İlk yarının son on dakikasında Trabzonspor bu maçı kazanabilecek skoru elde edebilirdi.
İkinci yarı yine Fatih Terim’in bilindik ve beklenen değişiklikleri geldi.
Aydın Yılmaz hamlesiyle her maçta 65. dakikadan sonra rakiplerinin üzerine yoğun baskı kuruyor ki bu maçta da aynı şey tekrarlandı.
Fakat ilk defa ilginç bir şey daha denedi; ileride forvet hattını Necati’yi oyunda tutup Baros’u alarak üçledi.
Bunu da merkezde Melo’yu ve sol kanatta oynayan Emre’yi kenara alarak yaptı.
Böylece bugüne kadar sezon ortalaması göz önüne alındığında iyi işleyen 4-4-2 sistemi bozulmuş oldu; 4-3-3 gibi bir diziliş sahaya yansıdı.
Burada en kritik bölge Melo’nun boşalttığı alandı ki aslında Trabzonspor’a golü bulduracak ve sevdiği atakları yaptıracak bir ortam da oluşmuştu.
Fakat muhtemelen maç boyu yaptığı mücadeleden yorgun düşen futbolcular ileriye doğru etkili bir atak yapamadılar.
İki defa Henrique’nin getirdiği topu Burak değerlendiremedi.
Baros’un girmesi ve dizilişin değişmesinden sonra sahada ne yapmak istediği tam olarak anlaşılmayan, her dakika biraz daha dağınık bir Galatasaray izledik.
Teknik adamlar bazen oyuna bu şekilde müdahalelerde bulunur; bazen böylesi hamleler sizi başarılı yaparken kiminde de beklenmedik sonuçlarla karşı karşıya bırakabilir.

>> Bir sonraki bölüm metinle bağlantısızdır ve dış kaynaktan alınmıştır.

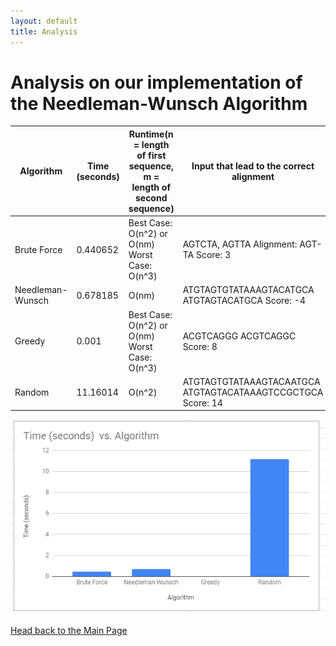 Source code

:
 ```yaml
---
layout: default
title: Analysis
---
```

# Analysis on our implementation of the Needleman-Wunsch Algorithm

| Algorithm        | Time (seconds) | Runtime(n = length of first sequence, m = length of second sequence) | Input that lead to the correct alignment                    |
|------------------|----------------|----------------------------------------------------------------------|-------------------------------------------------------------|
| Brute Force      | 0.440652       | Best Case: O(n^2) or O(nm) Worst Case: O(n^3)                        | AGTCTA, AGTTA  Alignment: AGT-TA Score: 3                   |
| Needleman-Wunsch | 0.678185       | O(nm)                                                                | ATGTAGTGTATAAAGTACATGCA ATGTAGTACATGCA Score: -4            |
| Greedy           | 0.001          | Best Case: O(n^2) or O(nm) Worst Case: O(n^3)                        | ACGTCAGGG ACGTCAGGC  Score: 8                               |
| Random           | 11.16014       | O(n^2)                                                               | ATGTAGTGTATAAAGTACAATGCA ATGTAGTACATAAAGTCCGCTGCA Score: 14 |

![Picture](Images/grap.PNG)

[Head back to the Main Page](https://jsebcort.github.io/NeedlemanWunsch/)

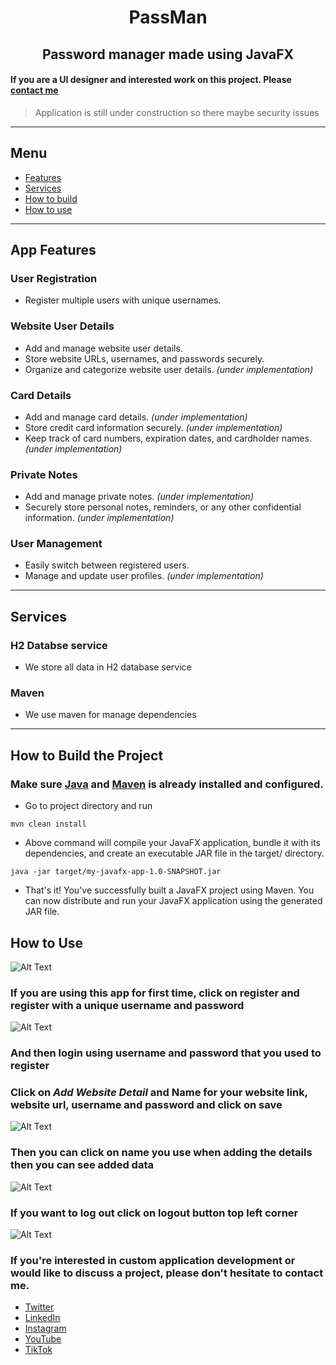 # <h1 align="center">PassMan</h1>
<h2 align="center">Password manager made using JavaFX</h1>

#### If you are a UI designer and interested work on this project. Please [contact me](#contact)

> Application is still under construction so there maybe security issues

---

## Menu

- [Features](#app-features)
- [Services](#services)
- [How to build](#build)
- [How to use](#use)

---
## App Features <a name="app-features"></a>

### User Registration
- Register multiple users with unique usernames.

### Website User Details
- Add and manage website user details.
- Store website URLs, usernames, and passwords securely.
- Organize and categorize website user details. *(under implementation)*

### Card Details
- Add and manage card details. *(under implementation)*
- Store credit card information securely. *(under implementation)*
- Keep track of card numbers, expiration dates, and cardholder names. *(under implementation)*

### Private Notes
- Add and manage private notes. *(under implementation)*
- Securely store personal notes, reminders, or any other confidential information. *(under implementation)*

### User Management
- Easily switch between registered users.
- Manage and update user profiles. *(under implementation)*
---

## Services <a name="services"></a>

### H2 Databse service
- We store all data in H2 database service

### Maven
- We use maven for manage dependencies
---

## How to Build the Project <a name="build"></a>
### Make sure [Java](https://www.oracle.com/java/technologies/downloads/) and [Maven](https://maven.apache.org/download.cgi) is already installed and configured.

- Go to project directory and run
```
mvn clean install
```
- Above command will compile your JavaFX application, bundle it with its dependencies, and create an executable JAR file in the target/ directory.
```
java -jar target/my-javafx-app-1.0-SNAPSHOT.jar
```
- That's it! You've successfully built a JavaFX project using Maven. You can now distribute and run your JavaFX application using the generated JAR file.

## How to Use <a name="use"></a>

<img align="center" alt="Alt Text" src="/screenshots/img.png"/>

### If you are using this app for first time, click on register and register with a unique username and password

<img align="center" alt="Alt Text" src="/screenshots/img_1.png"/>

### And then login using username and password that you used to register

### Click on *Add Website Detail* and Name for your website link, website url, username and password and click on save

<img align="center" alt="Alt Text" src="/screenshots/img_2.png"/>

### Then you can click on name you use when adding the details then you can see added data

<img align="center" alt="Alt Text" src="/screenshots/img_3.png"/>

### If you want to log out click on logout button top left corner

<img align="center" alt="Alt Text" src="/screenshots/img_4.png"/>


### If you're interested in custom application development or would like to discuss a project, please don't hesitate to contact me.

<a name="contact"></a>
<ul>
    <li><a href="https://twitter.com/Heshantk">Twitter</a></li>
    <li><a href="https://www.linkedin.com/in/heshanthenura">LinkedIn</a></li>
    <li><a href="https://www.instagram.com/heshan_thenura/">Instagram</a></li>
    <li><a href="https://youtube.com/@heshanthenura">YouTube</a></li>
    <li><a href="https://www.tiktok.com/@heshanthenura">TikTok</a></li>
</ul> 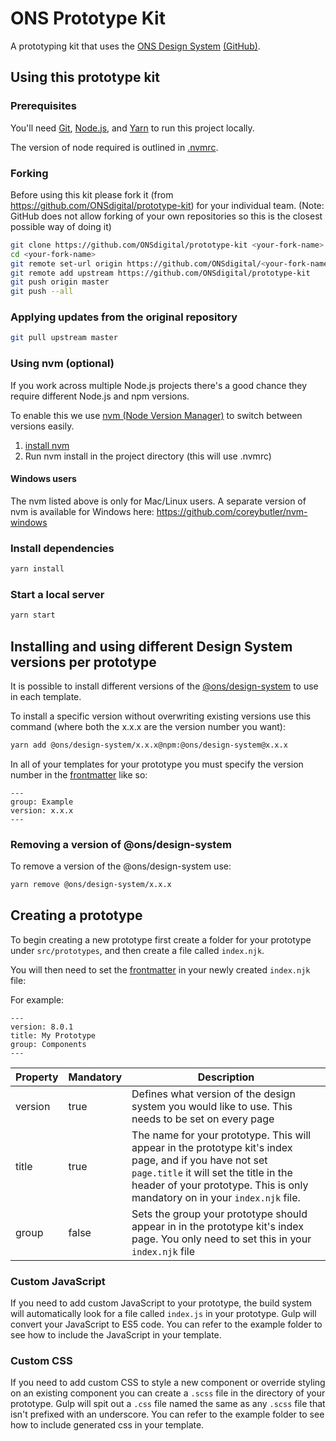 # ONS Prototype Kit

A prototyping kit that uses the [ONS Design System](https://ons-design-system.netlify.com/) [(GitHub)](https://github.com/ONSdigital/design-system).

## Using this prototype kit

### Prerequisites

You'll need [Git](https://help.github.com/articles/set-up-git/), [Node.js](https://nodejs.org/en/), and [Yarn](https://yarnpkg.com/en/docs/getting-started) to run this project locally.

The version of node required is outlined in [.nvmrc](./.nvmrc).

### Forking

Before using this kit please fork it (from <https://github.com/ONSdigital/prototype-kit>) for your individual team. (Note: GitHub does not allow forking of your own repositories so this is the closest possible way of doing it)

```bash
git clone https://github.com/ONSdigital/prototype-kit <your-fork-name>
cd <your-fork-name>
git remote set-url origin https://github.com/ONSdigital/<your-fork-name>
git remote add upstream https://github.com/ONSdigital/prototype-kit
git push origin master
git push --all
```

### Applying updates from the original repository

```bash
git pull upstream master
```

### Using nvm (optional)

If you work across multiple Node.js projects there's a good chance they require different Node.js and npm versions.

To enable this we use [nvm (Node Version Manager)](https://github.com/creationix/nvm) to switch between versions easily.

1. [install nvm](https://github.com/creationix/nvm#installation)
2. Run nvm install in the project directory (this will use .nvmrc)

#### Windows users

The nvm listed above is only for Mac/Linux users. A separate version of nvm is available for Windows here: https://github.com/coreybutler/nvm-windows

### Install dependencies

```bash
yarn install
```

### Start a local server

```bash
yarn start
```

## Installing and using different Design System versions per prototype

It is possible to install different versions of the [@ons/design-system](https://www.npmjs.com/package/@ons/design-system) to use in each template.

To install a specific version without overwriting existing versions use this command (where both the x.x.x are the version number you want):

```bash
yarn add @ons/design-system/x.x.x@npm:@ons/design-system@x.x.x
```

In all of your templates for your prototype you must specify the version number in the [frontmatter](https://jekyllrb.com/docs/front-matter/) like so:

```
---
group: Example
version: x.x.x
---
```

### Removing a version of @ons/design-system

To remove a version of the @ons/design-system use:

```bash
yarn remove @ons/design-system/x.x.x
```

## Creating a prototype

To begin creating a new prototype first create a folder for your prototype under `src/prototypes`, and then create a file called `index.njk`.

You will then need to set the [frontmatter](https://jekyllrb.com/docs/front-matter/) in your newly created `index.njk` file:

For example:

```
---
version: 8.0.1
title: My Prototype
group: Components
---
```

| Property | Mandatory | Description                                                                                                                                                                                                                      |
| -------- | --------- | -------------------------------------------------------------------------------------------------------------------------------------------------------------------------------------------------------------------------------- |
| version  | true      | Defines what version of the design system you would like to use. This needs to be set on every page                                                                                                                              |
| title    | true      | The name for your prototype. This will appear in the prototype kit's index page, and if you have not set `page.title` it will set the title in the header of your prototype. This is only mandatory on in your `index.njk` file. |
| group    | false     | Sets the group your prototype should appear in in the prototype kit's index page. You only need to set this in your `index.njk` file                                                                                             |

### Custom JavaScript

If you need to add custom JavaScript to your prototype, the build system will automatically look for a file called `index.js` in your prototype. Gulp will convert your JavaScript to ES5 code. You can refer to the example folder to see how to include the JavaScript in your template.

### Custom CSS

If you need to add custom CSS to style a new component or override styling on an existing component you can create a `.scss` file in the directory of your prototype. Gulp will spit out a `.css` file named the same as any `.scss` file that isn't prefixed with an underscore. You can refer to the example folder to see how to include generated css in your template.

Açıkçası Riera’nın bu takımda maç boyunca kenarda oturuyor olması ilginç bir tercih oldu.
Trabzonspor’da Serkan, Olcan, Colman Zokora ve Giray üst düzey performans sergiledi. Maçın dengede kalmasını sağlayan oyuncular oldular.
Tolga Özkalfa’nın ilk yarı hiç kart çıkarmayıp, ikinci yarı her önüne gelen oyuncuya bir sarı kart göstermesi kafasının ne kadar karışık olduğunun tipik ifadesiydi sanki.